The early explorers consistently described the native Americans as tall and well formed. Of the Indians of Texas, the explorer Cabeza de Vaca wrote, “The men could run after a deer for an entire day without resting and without apparent fatigue. . . one man near seven feet in stature. . . runs down a buffalo on foot and slays it with his knife or lance, as he runs by its side.”7 The Indians were difficult to kill.
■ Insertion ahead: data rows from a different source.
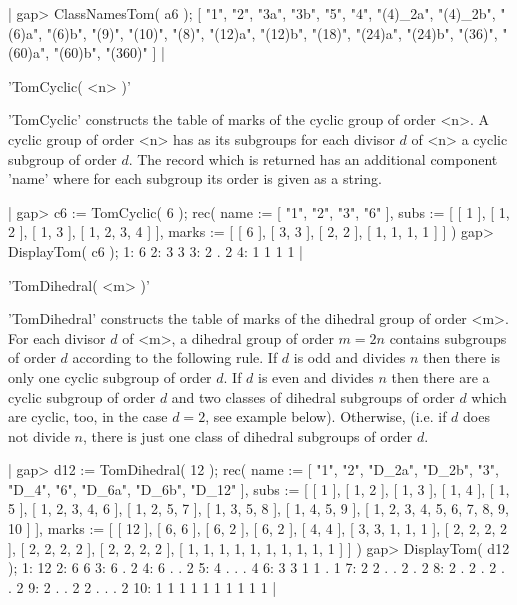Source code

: |    gap> ClassNamesTom( a6 );
    [ "1", "2", "3a", "3b", "5", "4", "(4)_2a", "(4)_2b", "(6)a", "(6)b",
      "(9)", "(10)", "(8)", "(12)a", "(12)b", "(18)", "(24)a", "(24)b", 
      "(36)", "(60)a", "(60)b", "(360)" ] |


'TomCyclic( <n> )'

'TomCyclic' constructs the table  of marks  of the cyclic group  of order
<n>.  A cyclic  group of order <n>  has as its subgroups for each divisor
$d$ of <n> a cyclic subgroup  of order $d$.  The record which is returned
has an additional  component 'name'  where for each subgroup its order is
given as a string.

|    gap> c6 := TomCyclic( 6 );
    rec(
      name := [ "1", "2", "3", "6" ],
      subs := [ [ 1 ], [ 1, 2 ], [ 1, 3 ], [ 1, 2, 3, 4 ] ],
      marks := [ [ 6 ], [ 3, 3 ], [ 2, 2 ], [ 1, 1, 1, 1 ] ] )
    gap> DisplayTom( c6 );
    1:  6
    2:  3 3
    3:  2 . 2
    4:  1 1 1 1 |


'TomDihedral( <m> )'

'TomDihedral' constructs  the table  of  marks  of  the dihedral group of
order  <m>.  For  each divisor $d$ of <m>, a dihedral group of order $m =
2n$ contains  subgroups of order $d$ according to the following rule.  If
$d$ is odd  and divides $n$ then there is  only  one cyclic  subgroup  of
order  $d$.  If  $d$ is even and  divides  $n$ then  there  are  a cyclic
subgroup of order $d$ and two classes of dihedral subgroups of  order $d$
which  are  cyclic,  too,  in the  case  $d  =  2$, see  example  below).
Otherwise, (i.e. if  $d$  does not divide $n$, there is just one class of
dihedral subgroups of order $d$.

|    gap> d12 := TomDihedral( 12 );
    rec(
      name := [ "1", "2", "D_{2}a", "D_{2}b", "3", "D_{4}", "6", 
          "D_{6}a", "D_{6}b", "D_{12}" ],
      subs := [ [ 1 ], [ 1, 2 ], [ 1, 3 ], [ 1, 4 ], [ 1, 5 ], 
          [ 1, 2, 3, 4, 6 ], [ 1, 2, 5, 7 ], [ 1, 3, 5, 8 ], 
          [ 1, 4, 5, 9 ], [ 1, 2, 3, 4, 5, 6, 7, 8, 9, 10 ] ],
      marks := [ [ 12 ], [ 6, 6 ], [ 6, 2 ], [ 6, 2 ], [ 4, 4 ], 
          [ 3, 3, 1, 1, 1 ], [ 2, 2, 2, 2 ], [ 2, 2, 2, 2 ], 
          [ 2, 2, 2, 2 ], [ 1, 1, 1, 1, 1, 1, 1, 1, 1, 1 ] ] )
    gap> DisplayTom( d12 );
     1:  12
     2:   6 6
     3:   6 . 2
     4:   6 . . 2
     5:   4 . . . 4
     6:   3 3 1 1 . 1
     7:   2 2 . . 2 . 2
     8:   2 . 2 . 2 . . 2
     9:   2 . . 2 2 . . . 2
    10:   1 1 1 1 1 1 1 1 1 1 |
De Vaca reports on an Indian “traversed by an arrow. . . he does not die but recovers from his wound.” The Karakawas, a tribe that lived near the Gulf Coast, were tall, well-built and muscular. “The men went stark naked, the lower lip and nipple pierced, covered in alligator grease [to ward off mosquitoes], happy and generous, with amazing physical prowess. . . they go naked in the most burning sun, in winter they go out in early dawn to take a bath, breaking the ice with their body.”

Greasy and Good

What kind of foods produced such fine physical specimens? The diets of the American Indians varied with the locality and climate but all were based on animal foods of every type and description, not only large game like deer, buffalo, wild sheep and goat, antelope, moose, elk, caribou, bear and peccary, but also small animals such as beaver, rabbit, squirrel, skunk, muskrat and raccoon; reptiles including snakes, lizards, turtles, and alligators; fish and shellfish; wild birds including ducks and geese; sea mammals (for Indians living in coastal areas); insects including locust, spiders and lice; and dogs. (Wolves and coyotes were avoided because of religious taboos)8.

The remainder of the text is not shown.